WHAT YOU WILL DO.
Below is some data; print it all back exactly.

:: AVAILABLE DATA ::

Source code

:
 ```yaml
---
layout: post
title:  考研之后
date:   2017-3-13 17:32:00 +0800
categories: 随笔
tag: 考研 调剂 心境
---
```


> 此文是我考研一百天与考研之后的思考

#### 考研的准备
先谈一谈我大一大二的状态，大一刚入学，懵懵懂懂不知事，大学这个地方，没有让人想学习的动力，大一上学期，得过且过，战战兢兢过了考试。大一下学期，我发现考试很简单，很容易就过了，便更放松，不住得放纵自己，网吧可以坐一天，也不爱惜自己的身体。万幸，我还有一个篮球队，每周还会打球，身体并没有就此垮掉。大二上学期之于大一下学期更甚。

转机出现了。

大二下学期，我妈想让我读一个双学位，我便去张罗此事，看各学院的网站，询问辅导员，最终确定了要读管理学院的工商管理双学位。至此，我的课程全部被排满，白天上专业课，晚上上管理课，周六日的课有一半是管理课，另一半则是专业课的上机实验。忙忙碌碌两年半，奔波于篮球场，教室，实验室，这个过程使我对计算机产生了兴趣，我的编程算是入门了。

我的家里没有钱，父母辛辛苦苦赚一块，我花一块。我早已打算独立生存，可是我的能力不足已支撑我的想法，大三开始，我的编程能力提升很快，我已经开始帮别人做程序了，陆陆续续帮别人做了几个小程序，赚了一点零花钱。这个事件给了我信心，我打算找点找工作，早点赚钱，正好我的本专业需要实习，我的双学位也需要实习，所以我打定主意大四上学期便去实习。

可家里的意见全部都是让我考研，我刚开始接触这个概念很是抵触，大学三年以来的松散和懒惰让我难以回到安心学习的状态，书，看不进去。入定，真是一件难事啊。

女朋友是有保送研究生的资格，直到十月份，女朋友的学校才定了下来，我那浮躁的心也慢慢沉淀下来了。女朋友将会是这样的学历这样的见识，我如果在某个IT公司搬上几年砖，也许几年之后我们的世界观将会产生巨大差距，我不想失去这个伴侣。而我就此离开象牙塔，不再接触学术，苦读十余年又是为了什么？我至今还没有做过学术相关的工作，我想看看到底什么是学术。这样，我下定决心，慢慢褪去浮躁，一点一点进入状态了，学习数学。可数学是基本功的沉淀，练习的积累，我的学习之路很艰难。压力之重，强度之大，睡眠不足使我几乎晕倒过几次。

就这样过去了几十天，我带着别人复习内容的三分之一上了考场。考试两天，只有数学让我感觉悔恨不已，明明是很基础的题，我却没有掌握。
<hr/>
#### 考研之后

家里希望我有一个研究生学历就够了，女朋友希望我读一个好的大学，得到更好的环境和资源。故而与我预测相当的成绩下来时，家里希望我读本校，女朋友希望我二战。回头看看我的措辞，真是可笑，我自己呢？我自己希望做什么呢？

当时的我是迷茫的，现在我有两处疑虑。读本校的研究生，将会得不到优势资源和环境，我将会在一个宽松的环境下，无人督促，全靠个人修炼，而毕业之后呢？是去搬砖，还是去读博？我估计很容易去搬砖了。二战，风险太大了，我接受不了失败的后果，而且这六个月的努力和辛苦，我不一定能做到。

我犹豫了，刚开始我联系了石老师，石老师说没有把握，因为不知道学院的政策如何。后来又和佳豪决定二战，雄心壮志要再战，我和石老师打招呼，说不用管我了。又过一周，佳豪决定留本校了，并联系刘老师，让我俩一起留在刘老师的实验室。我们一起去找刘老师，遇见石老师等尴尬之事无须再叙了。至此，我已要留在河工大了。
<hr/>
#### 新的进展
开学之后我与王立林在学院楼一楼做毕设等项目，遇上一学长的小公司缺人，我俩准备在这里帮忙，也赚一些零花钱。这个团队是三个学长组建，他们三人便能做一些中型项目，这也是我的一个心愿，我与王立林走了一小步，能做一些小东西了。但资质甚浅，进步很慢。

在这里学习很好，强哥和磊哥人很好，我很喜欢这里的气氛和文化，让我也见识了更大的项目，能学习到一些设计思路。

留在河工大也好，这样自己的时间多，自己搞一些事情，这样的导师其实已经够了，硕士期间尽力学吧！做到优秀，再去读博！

:::

PROBLEM SOLUTION.
Source code

:
 ```yaml
---
layout: post
title:  考研之后
date:   2017-3-13 17:32:00 +0800
categories: 随笔
tag: 考研 调剂 心境
---
```


> 此文是我考研一百天与考研之后的思考

#### 考研的准备
先谈一谈我大一大二的状态，大一刚入学，懵懵懂懂不知事，大学这个地方，没有让人想学习的动力，大一上学期，得过且过，战战兢兢过了考试。大一下学期，我发现考试很简单，很容易就过了，便更放松，不住得放纵自己，网吧可以坐一天，也不爱惜自己的身体。万幸，我还有一个篮球队，每周还会打球，身体并没有就此垮掉。大二上学期之于大一下学期更甚。

转机出现了。

大二下学期，我妈想让我读一个双学位，我便去张罗此事，看各学院的网站，询问辅导员，最终确定了要读管理学院的工商管理双学位。至此，我的课程全部被排满，白天上专业课，晚上上管理课，周六日的课有一半是管理课，另一半则是专业课的上机实验。忙忙碌碌两年半，奔波于篮球场，教室，实验室，这个过程使我对计算机产生了兴趣，我的编程算是入门了。

我的家里没有钱，父母辛辛苦苦赚一块，我花一块。我早已打算独立生存，可是我的能力不足已支撑我的想法，大三开始，我的编程能力提升很快，我已经开始帮别人做程序了，陆陆续续帮别人做了几个小程序，赚了一点零花钱。这个事件给了我信心，我打算找点找工作，早点赚钱，正好我的本专业需要实习，我的双学位也需要实习，所以我打定主意大四上学期便去实习。

可家里的意见全部都是让我考研，我刚开始接触这个概念很是抵触，大学三年以来的松散和懒惰让我难以回到安心学习的状态，书，看不进去。入定，真是一件难事啊。

女朋友是有保送研究生的资格，直到十月份，女朋友的学校才定了下来，我那浮躁的心也慢慢沉淀下来了。女朋友将会是这样的学历这样的见识，我如果在某个IT公司搬上几年砖，也许几年之后我们的世界观将会产生巨大差距，我不想失去这个伴侣。而我就此离开象牙塔，不再接触学术，苦读十余年又是为了什么？我至今还没有做过学术相关的工作，我想看看到底什么是学术。这样，我下定决心，慢慢褪去浮躁，一点一点进入状态了，学习数学。可数学是基本功的沉淀，练习的积累，我的学习之路很艰难。压力之重，强度之大，睡眠不足使我几乎晕倒过几次。

就这样过去了几十天，我带着别人复习内容的三分之一上了考场。考试两天，只有数学让我感觉悔恨不已，明明是很基础的题，我却没有掌握。
<hr/>
#### 考研之后

家里希望我有一个研究生学历就够了，女朋友希望我读一个好的大学，得到更好的环境和资源。故而与我预测相当的成绩下来时，家里希望我读本校，女朋友希望我二战。回头看看我的措辞，真是可笑，我自己呢？我自己希望做什么呢？

当时的我是迷茫的，现在我有两处疑虑。读本校的研究生，将会得不到优势资源和环境，我将会在一个宽松的环境下，无人督促，全靠个人修炼，而毕业之后呢？是去搬砖，还是去读博？我估计很容易去搬砖了。二战，风险太大了，我接受不了失败的后果，而且这六个月的努力和辛苦，我不一定能做到。

我犹豫了，刚开始我联系了石老师，石老师说没有把握，因为不知道学院的政策如何。后来又和佳豪决定二战，雄心壮志要再战，我和石老师打招呼，说不用管我了。又过一周，佳豪决定留本校了，并联系刘老师，让我俩一起留在刘老师的实验室。我们一起去找刘老师，遇见石老师等尴尬之事无须再叙了。至此，我已要留在河工大了。
<hr/>
#### 新的进展
开学之后我与王立林在学院楼一楼做毕设等项目，遇上一学长的小公司缺人，我俩准备在这里帮忙，也赚一些零花钱。这个团队是三个学长组建，他们三人便能做一些中型项目，这也是我的一个心愿，我与王立林走了一小步，能做一些小东西了。但资质甚浅，进步很慢。

在这里学习很好，强哥和磊哥人很好，我很喜欢这里的气氛和文化，让我也见识了更大的项目，能学习到一些设计思路。

留在河工大也好，这样自己的时间多，自己搞一些事情，这样的导师其实已经够了，硕士期间尽力学吧！做到优秀，再去读博！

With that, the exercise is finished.